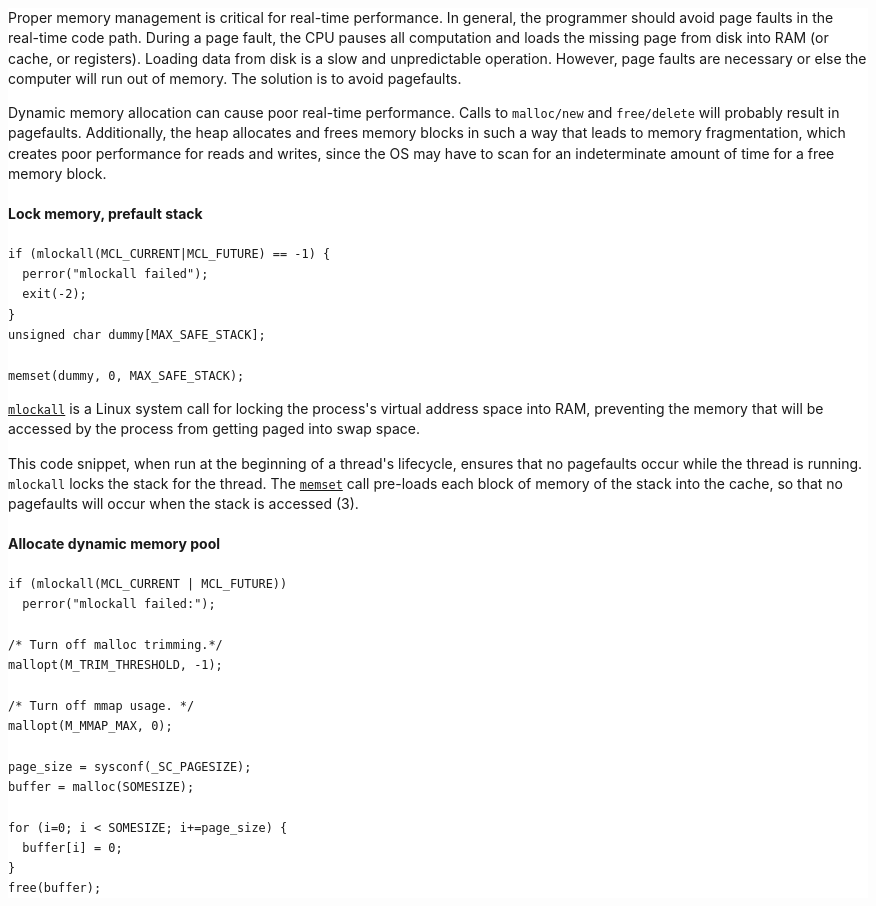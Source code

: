 Proper memory management is critical for real-time performance.
In general, the programmer should avoid page faults in the real-time code path.
During a page fault, the CPU pauses all computation and loads the missing page from disk into RAM (or cache, or registers).
Loading data from disk is a slow and unpredictable operation.
However, page faults are necessary or else the computer will run out of memory.
The solution is to avoid pagefaults.

Dynamic memory allocation can cause poor real-time performance.
Calls to `malloc/new` and `free/delete` will probably result in pagefaults.
Additionally, the heap allocates and frees memory blocks in such a way that leads to memory fragmentation, which creates poor performance for reads and writes, since the OS may have to scan for an indeterminate amount of time for a free memory block.

#### Lock memory, prefault stack

```
if (mlockall(MCL_CURRENT|MCL_FUTURE) == -1) {
  perror("mlockall failed");
  exit(-2);
}
unsigned char dummy[MAX_SAFE_STACK];

memset(dummy, 0, MAX_SAFE_STACK);
```

[`mlockall`](http://linux.die.net/man/2/mlockall) is a Linux system call for locking the process's virtual address space into RAM, preventing the memory that will be accessed by the process from getting paged into swap space.

This code snippet, when run at the beginning of a thread's lifecycle, ensures that no pagefaults occur while the thread is running.
`mlockall` locks the stack for the thread.
The [`memset`](http://linux.die.net/man/3/memset) call pre-loads each block of memory of the stack into the cache, so that no pagefaults will occur when the stack is accessed (3).

#### Allocate dynamic memory pool

```
if (mlockall(MCL_CURRENT | MCL_FUTURE))
  perror("mlockall failed:");

/* Turn off malloc trimming.*/
mallopt(M_TRIM_THRESHOLD, -1);

/* Turn off mmap usage. */
mallopt(M_MMAP_MAX, 0);

page_size = sysconf(_SC_PAGESIZE);
buffer = malloc(SOMESIZE);

for (i=0; i < SOMESIZE; i+=page_size) {
  buffer[i] = 0;
}
free(buffer);
```
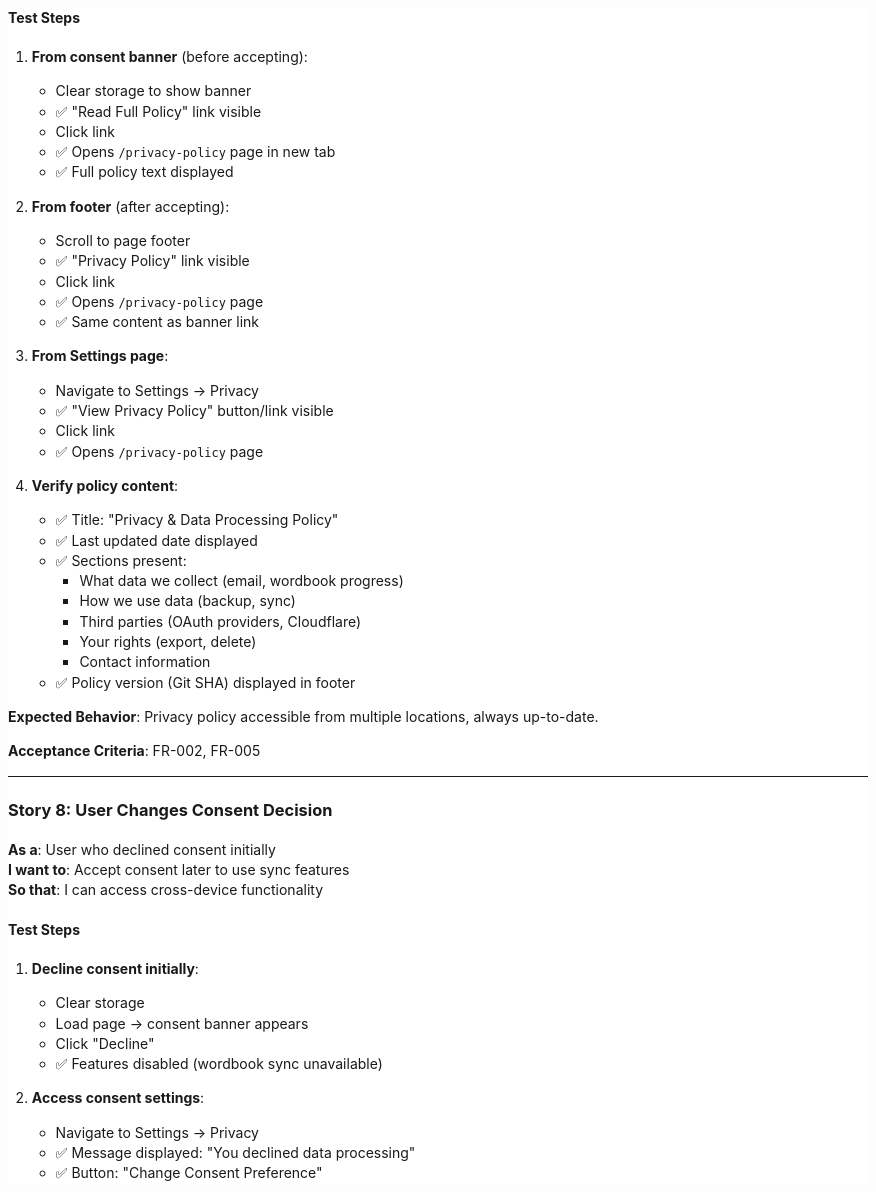 #### Test Steps

1. **From consent banner** (before accepting):
   - Clear storage to show banner
   - ✅ "Read Full Policy" link visible
   - Click link
   - ✅ Opens `/privacy-policy` page in new tab
   - ✅ Full policy text displayed

2. **From footer** (after accepting):
   - Scroll to page footer
   - ✅ "Privacy Policy" link visible
   - Click link
   - ✅ Opens `/privacy-policy` page
   - ✅ Same content as banner link

3. **From Settings page**:
   - Navigate to Settings → Privacy
   - ✅ "View Privacy Policy" button/link visible
   - Click link
   - ✅ Opens `/privacy-policy` page

4. **Verify policy content**:
   - ✅ Title: "Privacy & Data Processing Policy"
   - ✅ Last updated date displayed
   - ✅ Sections present:
     - What data we collect (email, wordbook progress)
     - How we use data (backup, sync)
     - Third parties (OAuth providers, Cloudflare)
     - Your rights (export, delete)
     - Contact information
   - ✅ Policy version (Git SHA) displayed in footer

**Expected Behavior**: Privacy policy accessible from multiple locations, always up-to-date.

**Acceptance Criteria**: FR-002, FR-005

---

### Story 8: User Changes Consent Decision

**As a**: User who declined consent initially  
**I want to**: Accept consent later to use sync features  
**So that**: I can access cross-device functionality

#### Test Steps

1. **Decline consent initially**:
   - Clear storage
   - Load page → consent banner appears
   - Click "Decline"
   - ✅ Features disabled (wordbook sync unavailable)

2. **Access consent settings**:
   - Navigate to Settings → Privacy
   - ✅ Message displayed: "You declined data processing"
   - ✅ Button: "Change Consent Preference"

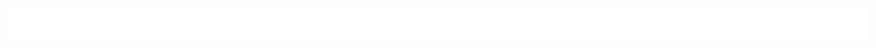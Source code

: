 </span>
</p>
<p dir="ltr" style="padding:0;margin:0;color:#000000;font-size:11pt;font-family:&quot;Arial&quot;;line-height:1.15;orphans:2;widows:2">
<span>&nbsp;
</span>
<span style="font-size:8pt;font-family:&quot;Courier New&quot;;font-weight:400">&nbsp;
</span>
</p>
<p dir="ltr" style="padding:0;margin:0;color:#000000;font-size:11pt;font-family:&quot;Arial&quot;;line-height:1.15;orphans:2;widows:2;height:11pt">
<span style="color:#000000;font-weight:400;text-decoration:none;vertical-align:baseline;font-size:11pt;font-family:&quot;Arial&quot;;font-style:normal">
</span>
</p>
        

            
<script>
                (function(i,s,o,g,r,a,m){i['GoogleAnalyticsObject']=r;i[r]=i[r]||function(){
                (i[r].q=i[r].q||[]).push(arguments)},i[r].l=1*new Date();a=s.createElement(o),
                m=s.getElementsByTagName(o)[0];a.async=1;a.src=g;m.parentNode.insertBefore(a,m)
                })(window,document,'script','//www.google-analytics.com/analytics.js','ga');
                ga('create', 'UA-24142341-1', 'auto');
                ga('send', 'pageview');
            
</script>
            



</body>
</html>
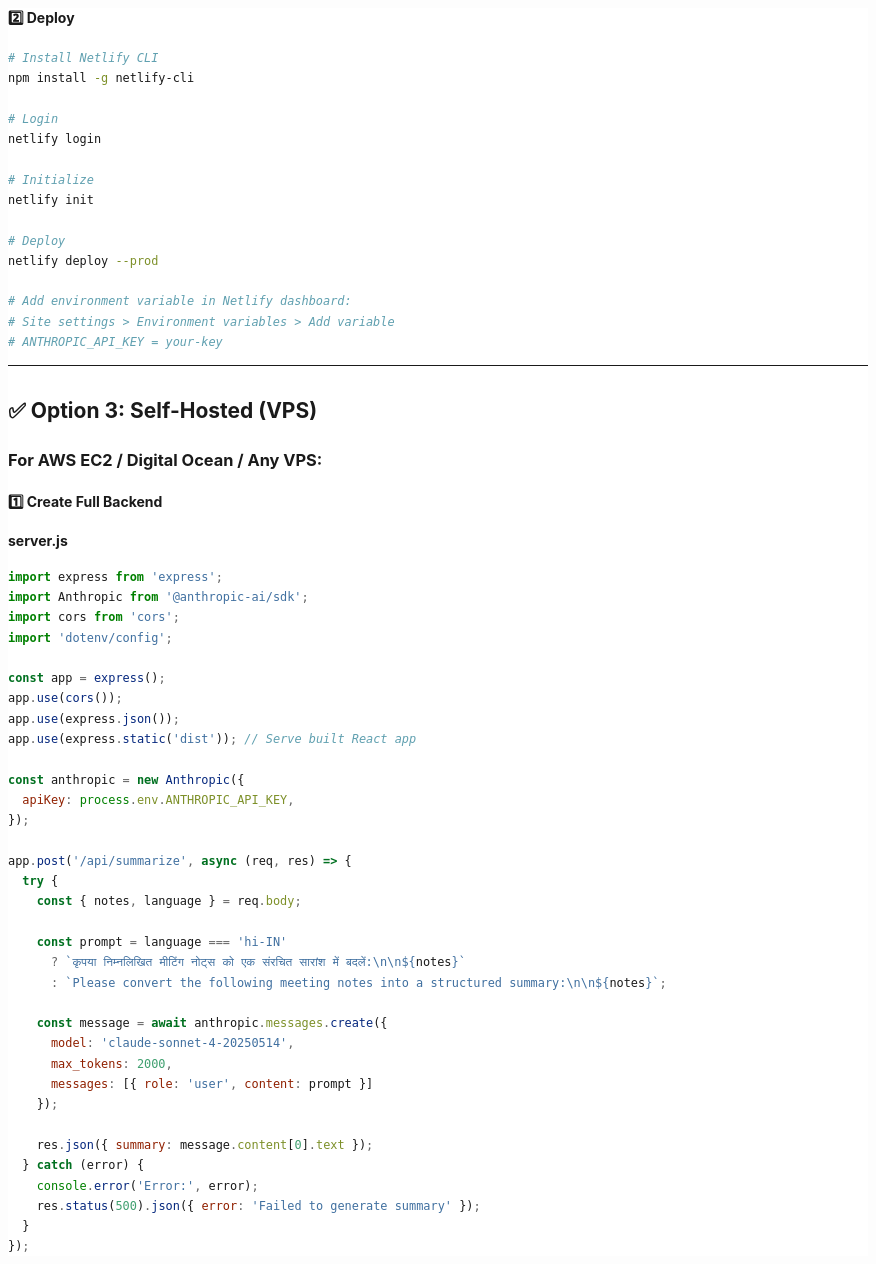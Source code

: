 #### 2️⃣ **Deploy**
```bash
# Install Netlify CLI
npm install -g netlify-cli

# Login
netlify login

# Initialize
netlify init

# Deploy
netlify deploy --prod

# Add environment variable in Netlify dashboard:
# Site settings > Environment variables > Add variable
# ANTHROPIC_API_KEY = your-key
```

---

## ✅ Option 3: Self-Hosted (VPS)

### **For AWS EC2 / Digital Ocean / Any VPS:**

#### 1️⃣ **Create Full Backend**

**server.js**
```javascript
import express from 'express';
import Anthropic from '@anthropic-ai/sdk';
import cors from 'cors';
import 'dotenv/config';

const app = express();
app.use(cors());
app.use(express.json());
app.use(express.static('dist')); // Serve built React app

const anthropic = new Anthropic({
  apiKey: process.env.ANTHROPIC_API_KEY,
});

app.post('/api/summarize', async (req, res) => {
  try {
    const { notes, language } = req.body;

    const prompt = language === 'hi-IN' 
      ? `कृपया निम्नलिखित मीटिंग नोट्स को एक संरचित सारांश में बदलें:\n\n${notes}`
      : `Please convert the following meeting notes into a structured summary:\n\n${notes}`;

    const message = await anthropic.messages.create({
      model: 'claude-sonnet-4-20250514',
      max_tokens: 2000,
      messages: [{ role: 'user', content: prompt }]
    });

    res.json({ summary: message.content[0].text });
  } catch (error) {
    console.error('Error:', error);
    res.status(500).json({ error: 'Failed to generate summary' });
  }
});

```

EXERCISE REQUIREMENTS:
A bare number is expected: how many lines above contain the word "async"?

RESPONSE FOR THIS EXERCISE:
2